> _WHAT TO WORK ON_: Without omitting anything, copy the data exactly.

(Collected data)

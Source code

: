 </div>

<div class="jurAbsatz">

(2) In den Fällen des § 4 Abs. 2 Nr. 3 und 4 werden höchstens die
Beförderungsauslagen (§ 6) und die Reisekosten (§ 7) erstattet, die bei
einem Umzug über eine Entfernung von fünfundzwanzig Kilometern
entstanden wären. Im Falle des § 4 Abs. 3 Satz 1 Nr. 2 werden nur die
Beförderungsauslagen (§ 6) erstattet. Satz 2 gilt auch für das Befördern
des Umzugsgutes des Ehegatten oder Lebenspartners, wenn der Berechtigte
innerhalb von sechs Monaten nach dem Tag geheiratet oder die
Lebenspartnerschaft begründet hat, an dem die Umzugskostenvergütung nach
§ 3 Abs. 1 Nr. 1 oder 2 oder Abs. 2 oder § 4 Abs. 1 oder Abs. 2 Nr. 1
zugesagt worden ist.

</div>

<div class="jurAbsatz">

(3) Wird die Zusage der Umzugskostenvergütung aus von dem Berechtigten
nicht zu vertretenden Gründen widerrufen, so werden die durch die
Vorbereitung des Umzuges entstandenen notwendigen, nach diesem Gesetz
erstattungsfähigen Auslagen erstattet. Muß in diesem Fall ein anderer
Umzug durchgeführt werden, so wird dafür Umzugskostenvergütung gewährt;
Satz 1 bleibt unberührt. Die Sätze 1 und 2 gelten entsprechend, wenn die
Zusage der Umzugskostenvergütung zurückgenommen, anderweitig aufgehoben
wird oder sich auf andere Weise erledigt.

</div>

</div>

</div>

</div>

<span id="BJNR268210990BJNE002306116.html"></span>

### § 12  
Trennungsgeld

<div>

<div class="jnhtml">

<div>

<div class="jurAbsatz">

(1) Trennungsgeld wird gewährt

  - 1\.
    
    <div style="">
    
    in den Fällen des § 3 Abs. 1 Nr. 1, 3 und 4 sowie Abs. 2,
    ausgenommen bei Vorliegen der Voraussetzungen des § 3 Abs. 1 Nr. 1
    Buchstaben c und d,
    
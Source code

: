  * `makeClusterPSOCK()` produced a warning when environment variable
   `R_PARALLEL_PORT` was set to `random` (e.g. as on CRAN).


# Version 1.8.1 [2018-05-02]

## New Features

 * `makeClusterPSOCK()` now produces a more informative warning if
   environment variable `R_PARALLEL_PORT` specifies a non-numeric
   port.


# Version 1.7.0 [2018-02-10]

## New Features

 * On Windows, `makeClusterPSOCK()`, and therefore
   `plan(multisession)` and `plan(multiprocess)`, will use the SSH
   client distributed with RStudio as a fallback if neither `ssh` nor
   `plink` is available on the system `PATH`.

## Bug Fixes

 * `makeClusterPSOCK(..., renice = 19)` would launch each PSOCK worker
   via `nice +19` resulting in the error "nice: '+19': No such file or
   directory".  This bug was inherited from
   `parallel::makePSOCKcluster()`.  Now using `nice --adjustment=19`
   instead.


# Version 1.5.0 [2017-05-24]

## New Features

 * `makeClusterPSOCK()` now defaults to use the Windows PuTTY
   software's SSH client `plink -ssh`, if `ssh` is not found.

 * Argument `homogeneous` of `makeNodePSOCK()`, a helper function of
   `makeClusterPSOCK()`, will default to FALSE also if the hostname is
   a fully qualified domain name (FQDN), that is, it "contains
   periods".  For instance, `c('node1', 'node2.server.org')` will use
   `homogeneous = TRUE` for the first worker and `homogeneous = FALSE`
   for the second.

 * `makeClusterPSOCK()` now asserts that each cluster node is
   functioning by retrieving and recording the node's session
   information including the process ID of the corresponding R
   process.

> _SOLUTION FOR THIS TASK_:
Source code

: </div>

<div class="jurAbsatz">

(2) In den Fällen des § 4 Abs. 2 Nr. 3 und 4 werden höchstens die
Beförderungsauslagen (§ 6) und die Reisekosten (§ 7) erstattet, die bei
einem Umzug über eine Entfernung von fünfundzwanzig Kilometern
entstanden wären. Im Falle des § 4 Abs. 3 Satz 1 Nr. 2 werden nur die
Beförderungsauslagen (§ 6) erstattet. Satz 2 gilt auch für das Befördern
des Umzugsgutes des Ehegatten oder Lebenspartners, wenn der Berechtigte
innerhalb von sechs Monaten nach dem Tag geheiratet oder die
Lebenspartnerschaft begründet hat, an dem die Umzugskostenvergütung nach
§ 3 Abs. 1 Nr. 1 oder 2 oder Abs. 2 oder § 4 Abs. 1 oder Abs. 2 Nr. 1
zugesagt worden ist.

</div>

<div class="jurAbsatz">

(3) Wird die Zusage der Umzugskostenvergütung aus von dem Berechtigten
nicht zu vertretenden Gründen widerrufen, so werden die durch die
Vorbereitung des Umzuges entstandenen notwendigen, nach diesem Gesetz
erstattungsfähigen Auslagen erstattet. Muß in diesem Fall ein anderer
Umzug durchgeführt werden, so wird dafür Umzugskostenvergütung gewährt;
Satz 1 bleibt unberührt. Die Sätze 1 und 2 gelten entsprechend, wenn die
Zusage der Umzugskostenvergütung zurückgenommen, anderweitig aufgehoben
wird oder sich auf andere Weise erledigt.

</div>

</div>

</div>

</div>

<span id="BJNR268210990BJNE002306116.html"></span>

### § 12  
Trennungsgeld

<div>

<div class="jnhtml">

<div>

<div class="jurAbsatz">

(1) Trennungsgeld wird gewährt

  - 1\.
    
    <div style="">
    
    in den Fällen des § 3 Abs. 1 Nr. 1, 3 und 4 sowie Abs. 2,
    ausgenommen bei Vorliegen der Voraussetzungen des § 3 Abs. 1 Nr. 1
    Buchstaben c und d,
    
Source code

:  * `makeClusterPSOCK()` produced a warning when environment variable
   `R_PARALLEL_PORT` was set to `random` (e.g. as on CRAN).


# Version 1.8.1 [2018-05-02]

## New Features

 * `makeClusterPSOCK()` now produces a more informative warning if
   environment variable `R_PARALLEL_PORT` specifies a non-numeric
   port.


# Version 1.7.0 [2018-02-10]

## New Features

 * On Windows, `makeClusterPSOCK()`, and therefore
   `plan(multisession)` and `plan(multiprocess)`, will use the SSH
   client distributed with RStudio as a fallback if neither `ssh` nor
   `plink` is available on the system `PATH`.

## Bug Fixes

 * `makeClusterPSOCK(..., renice = 19)` would launch each PSOCK worker
   via `nice +19` resulting in the error "nice: '+19': No such file or
   directory".  This bug was inherited from
   `parallel::makePSOCKcluster()`.  Now using `nice --adjustment=19`
   instead.


# Version 1.5.0 [2017-05-24]

## New Features

 * `makeClusterPSOCK()` now defaults to use the Windows PuTTY
   software's SSH client `plink -ssh`, if `ssh` is not found.

 * Argument `homogeneous` of `makeNodePSOCK()`, a helper function of
   `makeClusterPSOCK()`, will default to FALSE also if the hostname is
   a fully qualified domain name (FQDN), that is, it "contains
   periods".  For instance, `c('node1', 'node2.server.org')` will use
   `homogeneous = TRUE` for the first worker and `homogeneous = FALSE`
   for the second.

 * `makeClusterPSOCK()` now asserts that each cluster node is
   functioning by retrieving and recording the node's session
   information including the process ID of the corresponding R
   process.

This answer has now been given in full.